December 14, 200717 yr It would be ethnocentrist/racist/classist if he is suggesting that it is because these millworkers are immigrants that they lack initiative. I highly doubt that is what he is saying. I think he is commenting on the culture of heirarchical organizations which leave little room for the lower level workers to think independently. In most mill towns like Youngstown, those jobs were traditionally held by immigrants, who come in at the bottom rung of society. I think it is absurd to suggest that the hierarchy of steel mill is unique in its ability to squelch independent thought in their workers. To suggest it's just steel mills, yes. But steel mills were just the local face of Fordist production methods, which don't allow for individual initiative. They create a work culture of "put this bolt here when the piece comes down the line". You do your one specific task, over and over, as it is fed to you, and you keep your mouth shut and head down. Doesn't exactly allow for much leadership development among the proletariat, now, does it?

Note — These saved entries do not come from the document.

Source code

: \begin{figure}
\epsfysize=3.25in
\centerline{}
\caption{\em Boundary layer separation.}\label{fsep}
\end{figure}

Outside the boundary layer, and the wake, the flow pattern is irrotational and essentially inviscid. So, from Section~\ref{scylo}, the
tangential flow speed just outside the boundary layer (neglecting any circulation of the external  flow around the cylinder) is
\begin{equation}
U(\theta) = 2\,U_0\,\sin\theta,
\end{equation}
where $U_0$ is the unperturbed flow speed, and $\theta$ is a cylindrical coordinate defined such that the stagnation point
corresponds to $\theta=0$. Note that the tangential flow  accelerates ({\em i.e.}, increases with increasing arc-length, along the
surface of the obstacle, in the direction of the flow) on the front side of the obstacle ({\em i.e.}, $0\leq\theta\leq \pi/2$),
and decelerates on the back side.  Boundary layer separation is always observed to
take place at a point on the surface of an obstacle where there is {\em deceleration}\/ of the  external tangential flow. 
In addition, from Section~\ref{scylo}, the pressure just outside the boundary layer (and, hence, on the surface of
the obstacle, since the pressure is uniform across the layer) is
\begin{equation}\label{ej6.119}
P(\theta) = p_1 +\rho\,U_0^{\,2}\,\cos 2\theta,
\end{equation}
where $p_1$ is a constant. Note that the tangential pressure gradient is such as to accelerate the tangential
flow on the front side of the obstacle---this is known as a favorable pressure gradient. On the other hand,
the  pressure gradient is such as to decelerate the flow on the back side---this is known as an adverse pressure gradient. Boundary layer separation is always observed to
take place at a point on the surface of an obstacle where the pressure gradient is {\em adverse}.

December 15, 200717 yr To suggest it's just steel mills, yes. But steel mills were just the local face of Fordist production methods, which don't allow for individual initiative. They create a work culture of "put this bolt here when the piece comes down the line". You do your one specific task, over and over, as it is fed to you, and you keep your mouth shut and head down. Doesn't exactly allow for much leadership development among the proletariat, now, does it? If this is the case then I suppose modern society is doomed to be leaderless, because this sort of thing is the birth and thrust of modern management. I've never worked on an assembly line, though I have worked in what I always termed a "machine shop". Assembling 300 air whip hoses in a day certainly wasn't terribly stimulating, and perhaps it has effected my mental acuity, but it certainly didn't stop me from being able to make my own decisions after work. I still think the statement is specious on its face and racist in its implication, even if the man didn't consciously mean to put it that way.

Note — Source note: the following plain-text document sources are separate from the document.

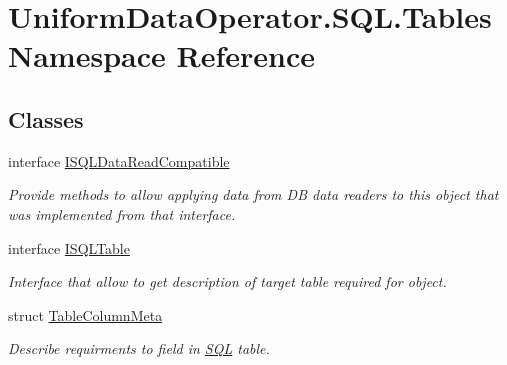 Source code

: \hypertarget{namespace_uniform_data_operator_1_1_s_q_l_1_1_tables}{}\section{Uniform\+Data\+Operator.\+S\+Q\+L.\+Tables Namespace Reference}
\label{namespace_uniform_data_operator_1_1_s_q_l_1_1_tables}
\subsection*{Classes}
\begin{DoxyCompactItemize}
\item 
interface \mbox{\hyperlink{interface_uniform_data_operator_1_1_s_q_l_1_1_tables_1_1_i_s_q_l_data_read_compatible}{I\+S\+Q\+L\+Data\+Read\+Compatible}}
\begin{DoxyCompactList}\small\item\em Provide methods to allow applying data from DB data readers to this object that was implemented from that interface. \end{DoxyCompactList}\item 
interface \mbox{\hyperlink{interface_uniform_data_operator_1_1_s_q_l_1_1_tables_1_1_i_s_q_l_table}{I\+S\+Q\+L\+Table}}
\begin{DoxyCompactList}\small\item\em Interface that allow to get description of target table required for object. \end{DoxyCompactList}\item 
struct \mbox{\hyperlink{struct_uniform_data_operator_1_1_s_q_l_1_1_tables_1_1_table_column_meta}{Table\+Column\+Meta}}
\begin{DoxyCompactList}\small\item\em Describe requirments to field in \mbox{\hyperlink{namespace_uniform_data_operator_1_1_s_q_l}{S\+QL}} table. \end{DoxyCompactList}\end{DoxyCompactItemize}
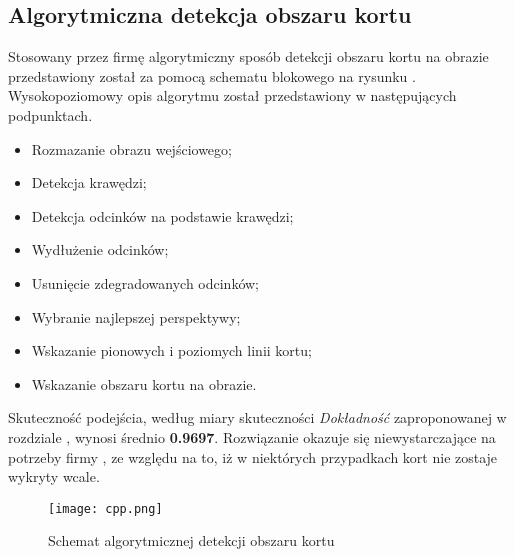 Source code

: \subsection{Algorytmiczna detekcja obszaru kortu}
\label{sec:aglorytmiczna_detekcja}

Stosowany przez firmę \blue{} algorytmiczny sposób detekcji obszaru kortu na obrazie przedstawiony został za pomocą schematu blokowego na rysunku . Wysokopoziomowy opis algorytmu został przedstawiony w następujących podpunktach.

\begin{itemize}
  \item Rozmazanie obrazu wejściowego;
  \item Detekcja krawędzi;
  \item Detekcja odcinków na podstawie krawędzi;
  \item Wydłużenie odcinków;
  \item Usunięcie zdegradowanych odcinków;
  \item Wybranie najlepszej perspektywy;
  \item Wskazanie pionowych i poziomych linii kortu;
  \item Wskazanie obszaru kortu na obrazie.
\end{itemize}

Skuteczność podejścia, według miary skuteczności \textit{Dokładność} zaproponowanej w rozdziale , wynosi średnio \textbf{0.9697}.
Rozwiązanie okazuje się niewystarczające na potrzeby firmy \blue{}, ze względu na to, iż w niektórych przypadkach kort nie zostaje wykryty wcale.

\begin{figure}[h]
  \centering
  \caption{Schemat algorytmicznej detekcji obszaru kortu}
  \texttt{[image: cpp.png]}
  \label{fig:algcpp}
\end{figure}

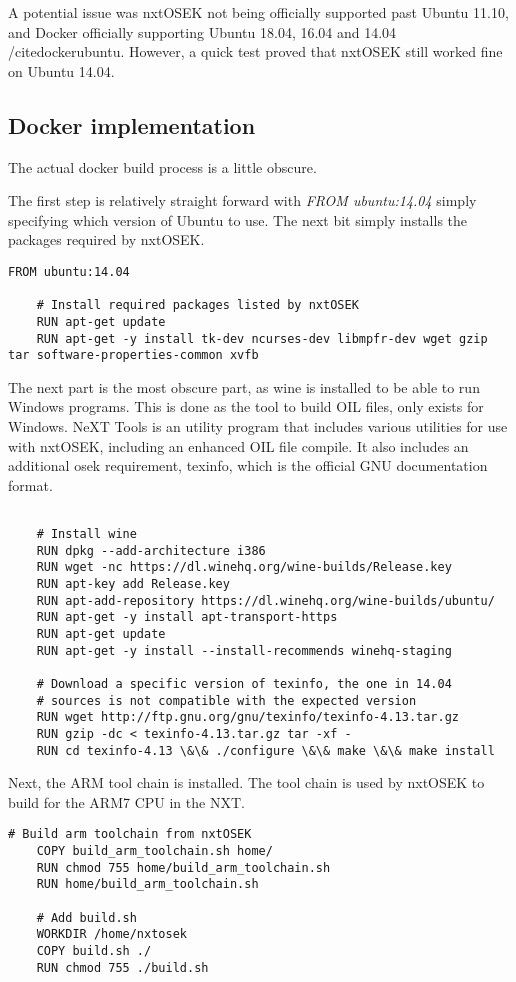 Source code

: A potential issue was nxtOSEK not being officially supported past Ubuntu 11.10, and Docker officially supporting Ubuntu 18.04, 16.04 and 14.04 /cite{dockerubuntu}.
However, a quick test proved that nxtOSEK still worked fine on Ubuntu 14.04.

\subsection{Docker implementation}\label{subsec:dockerimplementation}
The actual docker build process is a little obscure.

The first step is relatively straight forward with \textit{FROM ubuntu:14.04} simply specifying which version of Ubuntu to use.
The next bit simply installs the packages required by nxtOSEK.
\begin{lstlisting}[language=docker,label={lst:dockerimplementation1},caption={Version definition and installation of packages required by nxtOSEK}]
    FROM ubuntu:14.04

    # Install required packages listed by nxtOSEK
    RUN apt-get update
    RUN apt-get -y install tk-dev ncurses-dev libmpfr-dev wget gzip tar software-properties-common xvfb
\end{lstlisting} 

The next part is the most obscure part, as wine is installed to be able to run Windows programs.
This is done as the tool to build OIL files, only exists for Windows.
NeXT Tools is an utility program that includes various utilities for use with nxtOSEK, including an enhanced OIL file compile\cite{nxttool}.
It also includes an additional osek requirement, texinfo, which is the official GNU documentation format\cite{texinfo}.

\begin{lstlisting}[language=docker,label={lst:dockerimplementation2},caption={Reee}]

    # Install wine
    RUN dpkg --add-architecture i386
    RUN wget -nc https://dl.winehq.org/wine-builds/Release.key
    RUN apt-key add Release.key
    RUN apt-add-repository https://dl.winehq.org/wine-builds/ubuntu/
    RUN apt-get -y install apt-transport-https
    RUN apt-get update
    RUN apt-get -y install --install-recommends winehq-staging
    
    # Download a specific version of texinfo, the one in 14.04 
    # sources is not compatible with the expected version
    RUN wget http://ftp.gnu.org/gnu/texinfo/texinfo-4.13.tar.gz
    RUN gzip -dc < texinfo-4.13.tar.gz tar -xf -
    RUN cd texinfo-4.13 \&\& ./configure \&\& make \&\& make install
\end{lstlisting} 
Next, the ARM tool chain is installed.
The tool chain is used by nxtOSEK to build for the ARM7 CPU in the NXT.
\begin{lstlisting}[language=docker,label={lst:dockerimplementation3},caption={Reee}]
    # Build arm toolchain from nxtOSEK
    COPY build_arm_toolchain.sh home/
    RUN chmod 755 home/build_arm_toolchain.sh
    RUN home/build_arm_toolchain.sh
    
    # Add build.sh
    WORKDIR /home/nxtosek
    COPY build.sh ./
    RUN chmod 755 ./build.sh
\end{lstlisting}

December 15, 200717 yr A better example would be Pittsburgh I think. Pittsburgh's steel mills were also predominantly Slavic. But I'd say Pittsburgh had other industries besides steelmaking to rely on. PPG for instance or Westinghouse or Carnegie Mellon. Had those companies not been in Pittsburgh, it would probably be very similar to Y-town.

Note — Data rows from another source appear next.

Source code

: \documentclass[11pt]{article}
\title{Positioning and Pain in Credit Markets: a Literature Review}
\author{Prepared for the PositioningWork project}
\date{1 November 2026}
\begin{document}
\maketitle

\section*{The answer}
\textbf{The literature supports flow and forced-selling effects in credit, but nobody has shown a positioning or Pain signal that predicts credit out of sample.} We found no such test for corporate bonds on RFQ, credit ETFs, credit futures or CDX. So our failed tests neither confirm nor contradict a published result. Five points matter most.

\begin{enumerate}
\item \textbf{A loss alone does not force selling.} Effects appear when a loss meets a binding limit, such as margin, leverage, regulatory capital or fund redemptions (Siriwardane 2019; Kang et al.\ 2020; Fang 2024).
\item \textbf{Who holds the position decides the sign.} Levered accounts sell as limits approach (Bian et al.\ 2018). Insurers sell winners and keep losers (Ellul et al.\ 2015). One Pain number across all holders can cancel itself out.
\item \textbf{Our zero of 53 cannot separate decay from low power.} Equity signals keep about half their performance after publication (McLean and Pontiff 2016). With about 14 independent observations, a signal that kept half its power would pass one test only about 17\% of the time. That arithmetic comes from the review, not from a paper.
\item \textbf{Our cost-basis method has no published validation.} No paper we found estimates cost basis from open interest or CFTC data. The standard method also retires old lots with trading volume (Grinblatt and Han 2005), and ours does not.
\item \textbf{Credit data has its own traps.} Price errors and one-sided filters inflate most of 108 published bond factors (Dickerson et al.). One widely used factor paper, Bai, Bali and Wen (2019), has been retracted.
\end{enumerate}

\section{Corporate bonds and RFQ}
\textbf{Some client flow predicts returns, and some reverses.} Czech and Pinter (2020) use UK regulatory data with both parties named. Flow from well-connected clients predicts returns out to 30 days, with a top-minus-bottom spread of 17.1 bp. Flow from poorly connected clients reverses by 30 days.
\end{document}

December 15, 200717 yr You still fail to see how the comment isn't "racist." The groups that Morrison discussed were overwhelmingly Eastern European settlers. Those in power in Youngstown at the time where also exclusively white. There is not even a hint of "racism" in his comment, explicitly or through implication, aside from the one that you are attempting to read into because you disagree with his statement. Have you ever even been to Youngstown? I grew up there, and I can attest from those experiences that everything that he said is true. For the record, the mindset in question has nothing to do with one's "race," but rather upon their shared experience in the steel mills (as that was Youngstown's primary industry), as others wrote above, working for the "Big Daddy" corporation. Read the book "Steelworker Alley" by Robert Bruno, as it'll provide context for Morrison's comment. Moreover, your experience today has nothing to do with what happened in Youngstown 80 or so years ago. Your viewpoint that "modern society is doomed to be leaderless" is anachronistic as many things have changed since 1927.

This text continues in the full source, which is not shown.